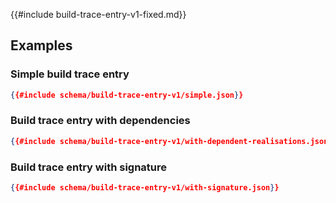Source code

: {{#include build-trace-entry-v1-fixed.md}}

## Examples

### Simple build trace entry

```json
{{#include schema/build-trace-entry-v1/simple.json}}
```

### Build trace entry with dependencies

```json
{{#include schema/build-trace-entry-v1/with-dependent-realisations.json}}
```

### Build trace entry with signature

```json
{{#include schema/build-trace-entry-v1/with-signature.json}}
```

<!--
## Raw Schema

[JSON Schema for Build Trace Entry v1](schema/build-trace-entry-v1.json)
-->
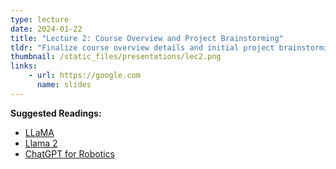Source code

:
 ```yaml
---
type: lecture
date: 2024-01-22
title: "Lecture 2: Course Overview and Project Brainstorming"
tldr: "Finalize course overview details and initial project brainstorming activity."
thumbnail: /static_files/presentations/lec2.png
links: 
    - url: https://google.com
      name: slides
---
```

**Suggested Readings:**
- [LLaMA](https://arxiv.org/abs/2302.13971)
- [Llama 2](https://arxiv.org/abs/2307.09288)
- [ChatGPT for Robotics](https://arxiv.org/abs/2306.17582)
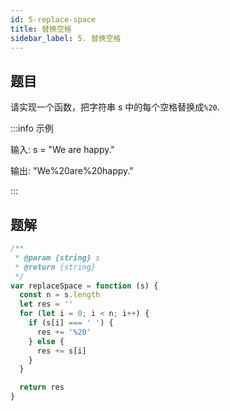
 ```yaml
---
id: 5-replace-space
title: 替换空格
sidebar_label: 5. 替换空格
---
```


## 题目

请实现一个函数，把字符串 s 中的每个空格替换成`%20`.

:::info 示例

输入: s = "We are happy."

输出: "We%20are%20happy."

:::

## 题解

```ts
/**
 * @param {string} s
 * @return {string}
 */
var replaceSpace = function (s) {
  const n = s.length
  let res = ''
  for (let i = 0; i < n; i++) {
    if (s[i] === ' ') {
      res += '%20'
    } else {
      res += s[i]
    }
  }

  return res
}
```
# # # #
Task. Search the data for the string "with" and copy every line where it appears.

Solution for this problem.
### Build trace entry with dependencies
{{#include schema/build-trace-entry-v1/with-dependent-realisations.json}}
### Build trace entry with signature
{{#include schema/build-trace-entry-v1/with-signature.json}}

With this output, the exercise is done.